Akan tetapi, setelah empat tahun penerapan otonomi daerah, toh kebijakan ini masih menuai banyak kritikan. Pelaksanaan pembangunan yang dilakukan dengan semangat desentralisasi belum mampu memenuhi harapan masyarakat. Publik tak banyak dilibatkan dalam berbagai perencanaan pembangunan di daerah. Keterlibatan masyarakat dalam proses perumusan kebijakan pembangunan atau pembuatan keputusan pembangunan, seperti dalam penyusunan anggaran misalnya, umumnya masih bersifat seremonial. Mengingat mengingat budaya paternalistik serta patron klien yang masih kuat pada kalangan masyarakat pedesaan (rural), sudah dapat dibayangkan keputusan yang dibuat masih bersifat top down. Partisipasi publik bagi kalangan eksekutif masih dipahami sebagai sebuah slogan. Tak jarang mereka menganggap jika berbagai keputusan yang akan mereka ambil harus melibatkan publik maka proses tersebut akan memakan waktu yang lama. Hal ini tak jarang membuat eksekutif maupun legislative acap kali memberlakukan berbagai keputusan yang mereka buat atau juga yang datang dari pemerintah pusat sebagai sebuah dokumen yang bersifat rahasia. Dalam buku panduan mengenai partisipasi yang diterbitkan oleh BUILD (Breakthrough Urban Initiative for Local Development) dirumuskan bahwa hak masyarakat dalam perumusan dan penetapan kebijakan publik adalah:

a.
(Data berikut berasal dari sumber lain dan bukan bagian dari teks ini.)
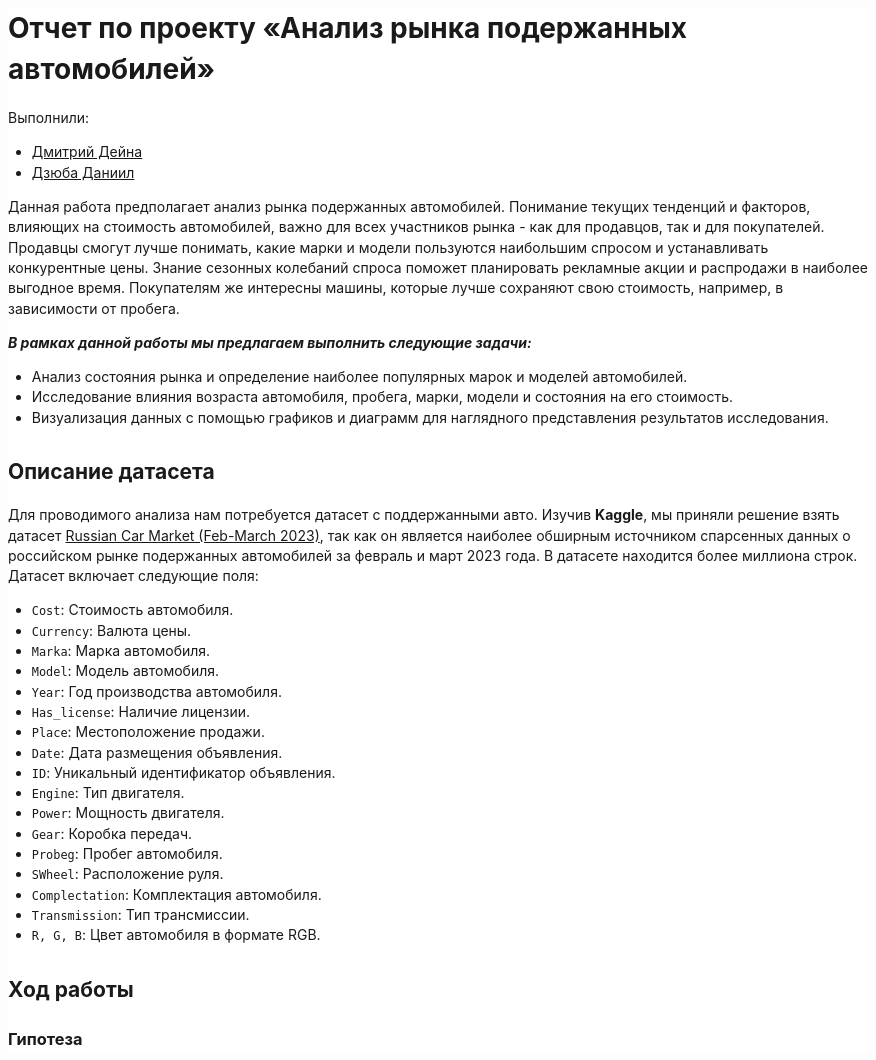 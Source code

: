 # Отчет по проекту «Анализ рынка подержанных автомобилей»

Выполнили:
* [Дмитрий Дейна](https://github.com/DimDey)
* [Дзюба Даниил](https://github.com/Quadrog101)

Данная работа предполагает анализ рынка подержанных автомобилей. 
Понимание текущих тенденций и факторов, влияющих на стоимость автомобилей, важно для всех участников рынка - как для продавцов, так и для покупателей. 
Продавцы смогут лучше понимать, какие марки и модели пользуются наибольшим спросом и устанавливать конкурентные цены. 
Знание сезонных колебаний спроса поможет планировать рекламные акции и распродажи в наиболее выгодное время. 
Покупателям же интересны машины, которые лучше сохраняют свою стоимость, например, в зависимости от пробега.

***В рамках данной работы мы предлагаем выполнить следующие задачи:***
*	Анализ состояния рынка и определение наиболее популярных марок и моделей автомобилей.
*	Исследование влияния возраста автомобиля, пробега, марки, модели и состояния на его стоимость.
*	Визуализация данных с помощью графиков и диаграмм для наглядного представления результатов исследования.

## Описание датасета

Для проводимого анализа нам потребуется датасет с поддержанными авто. Изучив **Kaggle**, мы приняли решение взять датасет [Russian Car Market (Feb-March 2023)](https://www.kaggle.com/datasets/serge1024/russian-car-market-feb-march-2023), так как он является наиболее обширным источником спарсенных данных о российском рынке подержанных автомобилей за февраль и март 2023 года. 
В датасете находится более миллиона строк. Датасет включает следующие поля:
*	`Cost`: Стоимость автомобиля.
*	`Currency`: Валюта цены.
*	`Marka`: Марка автомобиля.
*	`Model`: Модель автомобиля.
*	`Year`: Год производства автомобиля.
*	`Has_license`: Наличие лицензии.
*	`Place`: Местоположение продажи.
*	`Date`: Дата размещения объявления.
*	`ID`: Уникальный идентификатор объявления.
*	`Engine`: Тип двигателя.
*	`Power`: Мощность двигателя.
*	`Gear`: Коробка передач.
*	`Probeg`: Пробег автомобиля.
*	`SWheel`: Расположение руля.
*	`Complectation`: Комплектация автомобиля.
*	`Transmission`: Тип трансмиссии.
*	`R, G, B`: Цвет автомобиля в формате RGB.

## Ход работы

### Гипотеза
Hak untuk diinformasikan.
b. Hak untuk memberikan masukan.
c. Hak untuk komplain.
d. Hak untuk mengawasi pelaksanaan.[2]

Dengan sendirinya hal ini memberikan dampak buruk terhadap berbagai pelayanan publik yang diberikan oleh pemerintah kepada masyarakat. Umumnya pemerintah menganggap berbagai kebijakan yang mereka buat sebagai sebuah keputusan final yang harus diikuti oleh masyarakat, take it or leave it. Fungsi pelayanan yang harus diberikan ikut terabaikan.

Bukti lemahnya pelayanan publik yang diberikan pemerintah kepada masyarakat taklah sedikit. Contoh lain adalah survey yang dilakukan oleh Komite Pemantauan Pelaksanaan Otonomi Daerah (KPPOD) yang melakukan survey terhadap iklim investasi dan otonomi daerah berdasarkan persepsi yang dimiliki oleh para pelaku di dunia usaha. Pada survey terakhir yang dilakukan pada tahun 2004, faktor kelembagaan mengambil porsi sebesar 31 persen sebagai faktor penentu daya tarik invetasi daerah. Survey ini memang dilakukan berdasarkan persepsi dunia usaha yang diberikan daftar pertanyaan mengenai factor apa saja yang menjadi pertimbangan mereka dalam menentukan daerah lokasi membuka usaha.[3] Akan tetapi jika kembali pada tujuan desentralisasi yang bermuara pada kesejahteraan masyarakat maka keengganan dunia usaha untuk melakukan investasi di suatu daerah akibat proses perijinan atau kerumitan yang mereka harus hadapi ketika berurusan dengan lembaga pemerintah, mau tidak mau akan berpengaruh pada tertutupnya peluang lapangan kerja baru ataun pengolahan potensi alam daerah tersebut, yang akan berujung pula pada tertundanya kemajuan kesejahteraan masyarakat. Tak jarang pula instansi-instansi milik pemerintahlah yang menjadi tempat pemungut sumbangan-sumbangan ”liar” terhadap dunia usaha dan bercokolnya berbagai praktek korupsi.[4]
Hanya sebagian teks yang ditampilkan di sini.